> **What the task requires**
Here the job is to retype the data word for word while leaving the pictures aside.

+ + + +

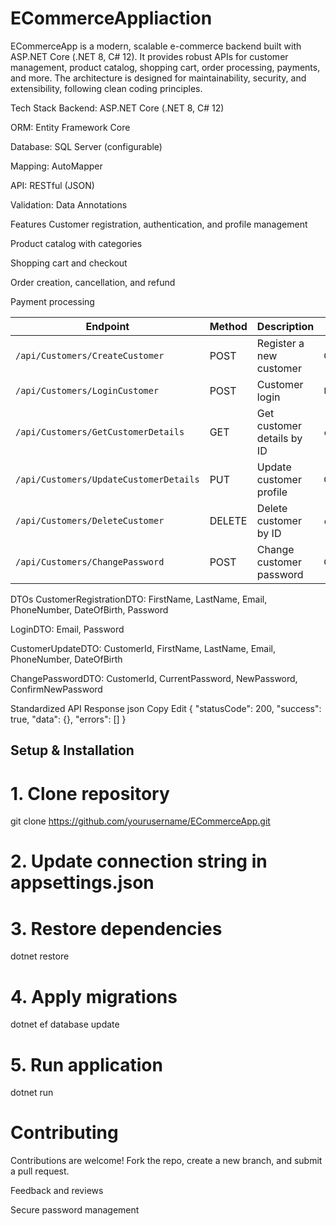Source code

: # ECommerceAppliaction

ECommerceApp is a modern, scalable e-commerce backend built with ASP.NET Core (.NET 8, C# 12). It provides robust APIs for customer management, product catalog, shopping cart, order processing, payments, and more.
The architecture is designed for maintainability, security, and extensibility, following clean coding principles.

Tech Stack
Backend: ASP.NET Core (.NET 8, C# 12)

ORM: Entity Framework Core

Database: SQL Server (configurable)

Mapping: AutoMapper

API: RESTful (JSON)

Validation: Data Annotations

Features
Customer registration, authentication, and profile management

Product catalog with categories

Shopping cart and checkout

Order creation, cancellation, and refund

Payment processing



| Endpoint                               | Method | Description                | Request Body / Params     | Response Type                          |
| -------------------------------------- | ------ | -------------------------- | ------------------------- | -------------------------------------- |
| `/api/Customers/CreateCustomer`        | POST   | Register a new customer    | `CustomerRegistrationDTO` | `ApiResponse<CustomerResponseDTO>`     |
| `/api/Customers/LoginCustomer`         | POST   | Customer login             | `LoginDTO`                | `ApiResponse<LoginResponseDTO>`        |
| `/api/Customers/GetCustomerDetails`    | GET    | Get customer details by ID | `customerId` (query)      | `ApiResponse<CustomerResponseDTO>`     |
| `/api/Customers/UpdateCustomerDetails` | PUT    | Update customer profile    | `CustomerUpdateDTO`       | `ApiResponse<ConfirmationResponseDTO>` |
| `/api/Customers/DeleteCustomer`        | DELETE | Delete customer by ID      | `customerId` (query)      | `ApiResponse<ConfirmationResponseDTO>` |
| `/api/Customers/ChangePassword`        | POST   | Change customer password   | `ChangePasswordDTO`       | `ApiResponse<ConfirmationResponseDTO>` |

DTOs
CustomerRegistrationDTO: FirstName, LastName, Email, PhoneNumber, DateOfBirth, Password

LoginDTO: Email, Password

CustomerUpdateDTO: CustomerId, FirstName, LastName, Email, PhoneNumber, DateOfBirth

ChangePasswordDTO: CustomerId, CurrentPassword, NewPassword, ConfirmNewPassword


Standardized API Response
json
Copy
Edit
{
  "statusCode": 200,
  "success": true,
  "data": {},
  "errors": []
}

## Setup & Installation

# 1. Clone repository
git clone https://github.com/yourusername/ECommerceApp.git

# 2. Update connection string in appsettings.json

# 3. Restore dependencies
dotnet restore

# 4. Apply migrations
dotnet ef database update

# 5. Run application
dotnet run

# Contributing 
Contributions are welcome! Fork the repo, create a new branch, and submit a pull request.


Feedback and reviews

Secure password management
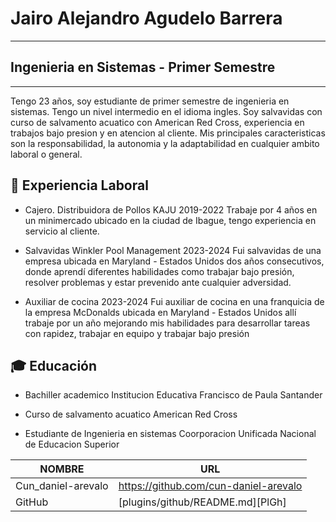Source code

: # Jairo Alejandro Agudelo Barrera
 _________________________________

## Ingenieria en Sistemas - Primer Semestre
___
Tengo 23 años, soy estudiante de primer semestre de ingenieria en sistemas. Tengo un nivel intermedio en el idioma ingles. Soy salvavidas con curso de salvamento acuatico con American Red Cross, experiencia en trabajos bajo presion y en atencion al cliente. Mis principales caracteristicas son la responsabilidad, la autonomia y la adaptabilidad en cualquier ambito laboral o general.

## 💼 Experiencia Laboral

- Cajero.
Distribuidora de Pollos KAJU
2019-2022
Trabaje por 4 años en un minimercado ubicado en la
ciudad de Ibague, tengo experiencia en servicio al cliente.

- Salvavidas
Winkler Pool Management
2023-2024
Fui salvavidas de una empresa ubicada en Maryland -
Estados Unidos dos años consecutivos, donde aprendí
diferentes habilidades como trabajar bajo presión, resolver
problemas y estar prevenido ante cualquier adversidad.

- Auxiliar de cocina
2023-2024
Fui auxiliar de cocina en una franquicia de la empresa
McDonalds ubicada en Maryland - Estados Unidos allí
trabaje por un año mejorando mis habilidades para
desarrollar tareas con rapidez, trabajar en equipo y
trabajar bajo presión


## 🎓 Educación

- Bachiller academico
Institucion Educativa Francisco de Paula Santander

- Curso de salvamento acuatico
American Red Cross

- Estudiante de Ingenieria en sistemas
Coorporacion Unificada Nacional de Educacion Superior

| NOMBRE | URL |
| ------ | ------ |
| Cun_daniel-arevalo | https://github.com/cun-daniel-arevalo |
| GitHub | [plugins/github/README.md][PlGh] |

+ + + +

> **Solution to the problem**
Source code

: # ECommerceAppliaction

ECommerceApp is a modern, scalable e-commerce backend built with ASP.NET Core (.NET 8, C# 12). It provides robust APIs for customer management, product catalog, shopping cart, order processing, payments, and more.
The architecture is designed for maintainability, security, and extensibility, following clean coding principles.

Tech Stack
Backend: ASP.NET Core (.NET 8, C# 12)

ORM: Entity Framework Core

Database: SQL Server (configurable)

Mapping: AutoMapper

API: RESTful (JSON)

Validation: Data Annotations

Features
Customer registration, authentication, and profile management

Product catalog with categories

Shopping cart and checkout

Order creation, cancellation, and refund

Payment processing



| Endpoint                               | Method | Description                | Request Body / Params     | Response Type                          |
| -------------------------------------- | ------ | -------------------------- | ------------------------- | -------------------------------------- |
| `/api/Customers/CreateCustomer`        | POST   | Register a new customer    | `CustomerRegistrationDTO` | `ApiResponse<CustomerResponseDTO>`     |
| `/api/Customers/LoginCustomer`         | POST   | Customer login             | `LoginDTO`                | `ApiResponse<LoginResponseDTO>`        |
| `/api/Customers/GetCustomerDetails`    | GET    | Get customer details by ID | `customerId` (query)      | `ApiResponse<CustomerResponseDTO>`     |
| `/api/Customers/UpdateCustomerDetails` | PUT    | Update customer profile    | `CustomerUpdateDTO`       | `ApiResponse<ConfirmationResponseDTO>` |
| `/api/Customers/DeleteCustomer`        | DELETE | Delete customer by ID      | `customerId` (query)      | `ApiResponse<ConfirmationResponseDTO>` |
| `/api/Customers/ChangePassword`        | POST   | Change customer password   | `ChangePasswordDTO`       | `ApiResponse<ConfirmationResponseDTO>` |

DTOs
CustomerRegistrationDTO: FirstName, LastName, Email, PhoneNumber, DateOfBirth, Password

LoginDTO: Email, Password

CustomerUpdateDTO: CustomerId, FirstName, LastName, Email, PhoneNumber, DateOfBirth

ChangePasswordDTO: CustomerId, CurrentPassword, NewPassword, ConfirmNewPassword


Standardized API Response
json
Copy
Edit
{
  "statusCode": 200,
  "success": true,
  "data": {},
  "errors": []
}

## Setup & Installation

# 1. Clone repository
git clone https://github.com/yourusername/ECommerceApp.git

# 2. Update connection string in appsettings.json

# 3. Restore dependencies
dotnet restore

# 4. Apply migrations
dotnet ef database update

# 5. Run application
dotnet run

# Contributing 
Contributions are welcome! Fork the repo, create a new branch, and submit a pull request.


Feedback and reviews

Secure password management
Source code

: # Jairo Alejandro Agudelo Barrera
 _________________________________

## Ingenieria en Sistemas - Primer Semestre
___
Tengo 23 años, soy estudiante de primer semestre de ingenieria en sistemas. Tengo un nivel intermedio en el idioma ingles. Soy salvavidas con curso de salvamento acuatico con American Red Cross, experiencia en trabajos bajo presion y en atencion al cliente. Mis principales caracteristicas son la responsabilidad, la autonomia y la adaptabilidad en cualquier ambito laboral o general.

## 💼 Experiencia Laboral

- Cajero.
Distribuidora de Pollos KAJU
2019-2022
Trabaje por 4 años en un minimercado ubicado en la
ciudad de Ibague, tengo experiencia en servicio al cliente.

- Salvavidas
Winkler Pool Management
2023-2024
Fui salvavidas de una empresa ubicada en Maryland -
Estados Unidos dos años consecutivos, donde aprendí
diferentes habilidades como trabajar bajo presión, resolver
problemas y estar prevenido ante cualquier adversidad.

- Auxiliar de cocina
2023-2024
Fui auxiliar de cocina en una franquicia de la empresa
McDonalds ubicada en Maryland - Estados Unidos allí
trabaje por un año mejorando mis habilidades para
desarrollar tareas con rapidez, trabajar en equipo y
trabajar bajo presión


## 🎓 Educación

- Bachiller academico
Institucion Educativa Francisco de Paula Santander

- Curso de salvamento acuatico
American Red Cross

- Estudiante de Ingenieria en sistemas
Coorporacion Unificada Nacional de Educacion Superior

| NOMBRE | URL |
| ------ | ------ |
| Cun_daniel-arevalo | https://github.com/cun-daniel-arevalo |
| GitHub | [plugins/github/README.md][PlGh] |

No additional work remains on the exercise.